Description
1. For the next exercise, you are going to use the “airline_costs.csv” dataset.
The dataset has the following attributes:
i. Airline name
ii. Length of flight in miles
iii. Speed of plane in miles per hour
iv. Daily flight time per plane in hours
v. Customers served in 1000s
vi. Total operating cost in cents per revenue ton-mile
vii. Revenue in tons per aircraft mile
viii. Ton-mile load factor
ix. Available capacity
x. Total assets in $100,000s
xi. Investments and special funds in $100,000s
xii. Adjusted assets in $100,000s
(Implement this exercise in Python language; import ‘pandas’, ‘sklearn.linear_model
import LinearRegression’ libraries)
1.1) Use a linear regression model to predict the number of customers each airline serves from
its length of flight and daily flight time per plane (this will be referred to as model 1
throughout this question).
(Note: save each of these objects as different variable names as it will make question 1.7
easier for you) (10 points)
1.2) What is the Root Mean Squared Error (RMSE) of this model? (Hint: import ‘from
sklearn.metrics import mean_squared_error’ and numpy’s sqrt function to help solve for
this) (10 points)
1.3) Now repeat exercises 1.1 and 1.2, but first split the data into train (80%) and test (20%)

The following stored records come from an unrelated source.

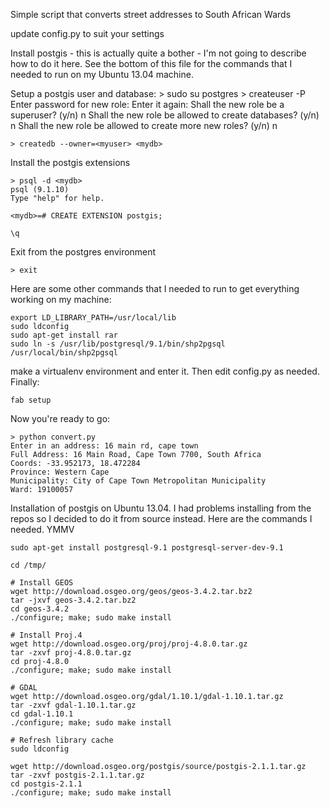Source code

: Simple script that converts street addresses to South African Wards 

update config.py to suit your settings

Install postgis - this is actually quite a bother - I'm not going to describe how to do it here. See the bottom of this file for the commands that I needed to run on my Ubuntu 13.04 machine.

Setup a postgis user and database:
    > sudo su postgres
    > createuser -P <myuser>
    Enter password for new role: 
    Enter it again: 
    Shall the new role be a superuser? (y/n) n
    Shall the new role be allowed to create databases? (y/n) n
    Shall the new role be allowed to create more new roles? (y/n) n

    > createdb --owner=<myuser> <mydb>
    
Install the postgis extensions

    > psql -d <mydb>
    psql (9.1.10)
    Type "help" for help.

    <mydb>=# CREATE EXTENSION postgis;

    \q

Exit from the postgres environment

    > exit

Here are some other commands that I needed to run to get everything working on my machine:

    export LD_LIBRARY_PATH=/usr/local/lib
    sudo ldconfig
    sudo apt-get install rar
    sudo ln -s /usr/lib/postgresql/9.1/bin/shp2pgsql /usr/local/bin/shp2pgsql
make a virtualenv environment and enter it. Then edit config.py as needed. Finally:
    
    fab setup

Now you're ready to go:

    > python convert.py 
    Enter in an address: 16 main rd, cape town
    Full Address: 16 Main Road, Cape Town 7700, South Africa
    Coords: -33.952173, 18.472284
    Province: Western Cape
    Municipality: City of Cape Town Metropolitan Municipality
    Ward: 19100057

Installation of postgis on Ubuntu 13.04. I had problems installing from the repos so I decided to do it from source instead. Here are the commands I needed. YMMV

    sudo apt-get install postgresql-9.1 postgresql-server-dev-9.1

    cd /tmp/

    # Install GEOS
    wget http://download.osgeo.org/geos/geos-3.4.2.tar.bz2
    tar -jxvf geos-3.4.2.tar.bz2
    cd geos-3.4.2
    ./configure; make; sudo make install

    # Install Proj.4
    wget http://download.osgeo.org/proj/proj-4.8.0.tar.gz
    tar -zxvf proj-4.8.0.tar.gz
    cd proj-4.8.0
    ./configure; make; sudo make install

    # GDAL
    wget http://download.osgeo.org/gdal/1.10.1/gdal-1.10.1.tar.gz
    tar -zxvf gdal-1.10.1.tar.gz
    cd gdal-1.10.1
    ./configure; make; sudo make install

    # Refresh library cache
    sudo ldconfig

    wget http://download.osgeo.org/postgis/source/postgis-2.1.1.tar.gz
    tar -zxvf postgis-2.1.1.tar.gz
    cd postgis-2.1.1
    ./configure; make; sudo make install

datasets and find the RMSE of the test set (this will be referred to as model 2 throughout
this question) (10 points)
(Hint: import ‘from sklearn.model_selection import train_test_split’ to help solve this)
1.4) Now find the RMSE of the train set. (5 points)
1.5) What do you notice about the difference between the RMSE on the entire dataset (model
1), the RMSE on the 20% test/holdout set (model 2), and the RMSE on the 80% train set
(model 2)? Why do you think this is? (10 points)
1.6) Build another regression model to predict the total assets of an airline from the customers
served by the airline using a 75%/25% train-test dataset split. Evaluate the RMSE of this
model as well (this will be referred to as model 3 throughout this question).
(Note: your predictor variables must a DataFrame, not a Series to use sklearn’s linear
model) (10 points)
1.7) What are the coefficients of the 3 models? (look up in the sklearn documentation on how
to find this) (10 points)
1.8) What do you notice about these coefficients? Research what linear regression coefficients
mean if you are not sure. (5 points)
2. For this clustering exercise, you are going to use the data on women professional golfers’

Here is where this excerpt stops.